Purging the CDN Cache
Another thing you want to consider is flushing the CDN cache after you revalidate the page in Next.js. This can be done on the WordPress side by hooking up to the tenup_headless_wp_revalidate
action. This action is fired off after Next.js has finished revalidating the page.
add_filter( 'tenup_headless_wp_revalidate', function( $post, $front_end_post_url ) {
// $front_end_post_url is the URL for the post with the front-end/headless url.

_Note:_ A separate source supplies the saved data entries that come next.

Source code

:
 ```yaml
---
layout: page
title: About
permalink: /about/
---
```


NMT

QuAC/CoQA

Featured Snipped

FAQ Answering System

function_to_clear_my_favorite_cdn_cache( $front_end_post_url );
}, 10, 2 );
You can also handle CDN cache clearing in your App Router callback:
import { revalidateRouteHandler } from '@headstartwp/next/app';
import type { NextRequest } from 'next/server';
export async function GET(request: NextRequest) {
return revalidateRouteHandler(request, async ({ verifiedPath, slug, locale, isMultisiteRequest }) => {
// Clear CDN cache for the revalidated path
await fetch(`https://api.cloudflare.com/client/v4/zones/${process.env.CLOUDFLARE_ZONE_ID}/purge_cache`, {
method: 'POST',
headers: {
'Authorization': `Bearer ${process.env.CLOUDFLARE_API_TOKEN}`,
'Content-Type': 'application/json',
},
body: JSON.stringify({
files: [`https://mysite.com${verifiedPath}`],
}),
});
});
}
A note about WordPress VIP
If you are hosting on WordPress VIP the plugin already clears the VIP CDN cache, so you don't need to handle this yourself. The following code is included in the plugin:
if ( 200 === (int) $status_code && function_exists( 'wpcom_vip_purge_edge_cache_for_url' ) ) {
wpcom_vip_purge_edge_cache_for_url( $headless_post_url );
}
Revalidating in a Cron Job
If you prefer to run the revalidation logic in the background, you can tell the plugin to schedule a one-off cron job for immediate execution every time a post is saved. This can be enabled with the tenup_headless_wp_revalidate_on_cron
filter (it defaults to false).
add_filter( 'tenup_headless_wp_revalidate_on_cron', '__return_true' );
This can be useful when the revalidation or the CDN cache purge is slow so this can be used to speed up the post saving process.